To shave, hold the stack steady (use tongs or a fork) and slice thinly downward with a sharp knife, creating those classic gyro shavings.
Optional crisp finish (highly recommended for fast-food-style edges): Spread the shaved pork on a sheet pan and broil on high for 1–3 minutes, watching closely, until the tips are browned and slightly crisp.
Step 7: Warm the pita (and/or prep fries) and assemble the plates
Warm pita: Wrap pitas in foil and warm in a 350°F (175°C) oven for 8 minutes, or heat each pita in a dry skillet over medium heat for 30–45 seconds per side.
Fries option: Prepare fries according to package directions (a common setting is 425°F (220°C) for 20–25 minutes, flipping halfway). If you want to sync timing, bake fries while the pork roasts, then keep warm.
To serve, build each plate with pita and/or fries, a generous pile of shaved pork, chopped tomato, sliced red onion, and a big spoonful of tzatziki. Finish with a light sprinkle of smoked paprika (about 1/4 tsp total) and optional parsley.
Pro Tips
- Thin slices matter: Aim for 1/8-inch (3 mm) so the pork cooks evenly and shaves cleanly.
- Go tight when stacking: The more compact the “meat cone,” the closer you’ll get to that vertical-spit texture (juicy center, browned outer layers).
- Use two skewers: Two skewers prevent the stack from spinning while you slice and help it stand securely.
- Don’t skip draining the cucumber: Watery cucumber is the main reason tzatziki turns runny.
- Broil at the end for authentic edges: That 1–3 minute broil is the easiest way to get “gyro shop” crispiness at home.
Variations
- Rotisserie version: If you have a rotisserie attachment, stack and skewer the marinated slices tightly, then cook at 375°F (190°C) until 160°F (71°C) internal, shaving as it browns.
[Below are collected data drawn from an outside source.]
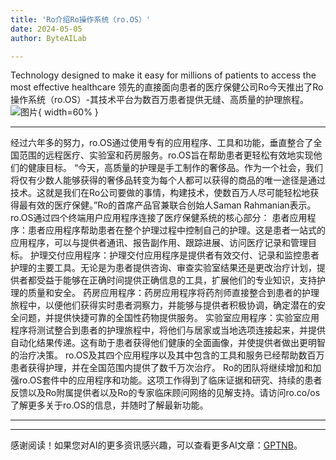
 ```yaml
---
title: 'Ro介绍Ro操作系统（ro.OS）'
date: 2024-05-05
author: ByteAILab

---
```


Technology designed to make it easy for millions of patients to access the most effective healthcare
领先的直接面向患者的医疗保健公司Ro今天推出了Ro操作系统（ro.OS）-其技术平台为数百万患者提供无缝、高质量的护理旅程。![图片](https://ai-techpark.com/wp-content/uploads/2024/05/Ro-introduce-960x540.jpg){ width=60% }

---
经过六年多的努力，ro.OS通过使用专有的应用程序、工具和功能，垂直整合了全国范围的远程医疗、实验室和药房服务。ro.OS旨在帮助患者更轻松有效地实现他们的健康目标。
“今天，高质量的护理是手工制作的奢侈品。作为一个社会，我们将仅有少数人能够获得的奢侈品转变为每个人都可以获得的商品的唯一途径是通过技术。这就是我们在Ro公司要做的事情，构建技术，使数百万人尽可能轻松地获得最有效的医疗保健。”Ro的首席产品官兼联合创始人Saman Rahmanian表示。
ro.OS通过四个终端用户应用程序连接了医疗保健系统的核心部分：
患者应用程序：患者应用程序帮助患者在整个护理过程中控制自己的护理。这是患者一站式的应用程序，可以与提供者通讯、报告副作用、跟踪进展、访问医疗记录和管理目标。
护理交付应用程序：护理交付应用程序是提供者有效交付、记录和监控患者护理的主要工具。无论是为患者提供咨询、审查实验室结果还是更改治疗计划，提供者都受益于能够在正确时间提供正确信息的工具，扩展他们的专业知识，支持护理的质量和安全。
药房应用程序：药房应用程序将药剂师直接整合到患者的护理旅程中，以便他们获得实时患者洞察力，并能够与提供者积极协调，确定潜在的安全问题，并提供快捷可靠的全国性药物提供服务。
实验室应用程序：实验室应用程序将测试整合到患者的护理旅程中，将他们与居家或当地选项连接起来，并提供自动化结果传递。这有助于患者获得他们健康的全面画像，并使提供者做出更明智的治疗决策。
ro.OS及其四个应用程序以及其中包含的工具和服务已经帮助数百万患者获得护理，并在全国范围内提供了数千万次治疗。
Ro的团队将继续增加和加强ro.OS套件中的应用程序和功能。这项工作得到了临床证据和研究、持续的患者反馈以及Ro附属提供者以及Ro的专家临床顾问网络的见解支持。请访问ro.co/os了解更多关于ro.OS的信息，并随时了解最新功能。

---
---
感谢阅读！如果您对AI的更多资讯感兴趣，可以查看更多AI文章：[GPTNB](https://gptnb.com)。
- Spicier gyro plate: Add 1/4 tsp crushed red pepper flakes to the marinade and serve with a drizzle of hot sauce or harissa.
- Lighter plate: Serve the shaved pork over chopped romaine with tomato, onion, and extra tzatziki, plus warm pita on the side.
Storage & Make-Ahead
Make-ahead: Marinate the pork up to 24 hours in advance. Tzatziki can be made up to 3 days ahead and kept covered in the refrigerator (stir before serving).
Refrigerate: Store cooked pork in an airtight container for up to 4 days. Store toppings separately for best texture.
Reheat: For the best texture, reheat pork on a sheet pan at 425°F (220°C) for 6–8 minutes until hot and edges re-crisp. Microwave works, but the pork will be softer.
Freeze: Freeze cooked pork for up to 2 months. Thaw overnight in the refrigerator before reheating.
Nutrition (per serving)
Approximate (gyro pork + tzatziki + pita, not including fries): 650 calories, 45 g protein, 30 g fat, 50 g carbohydrates, 3 g fiber, 1150 mg sodium. Values vary with pork cut and portion size.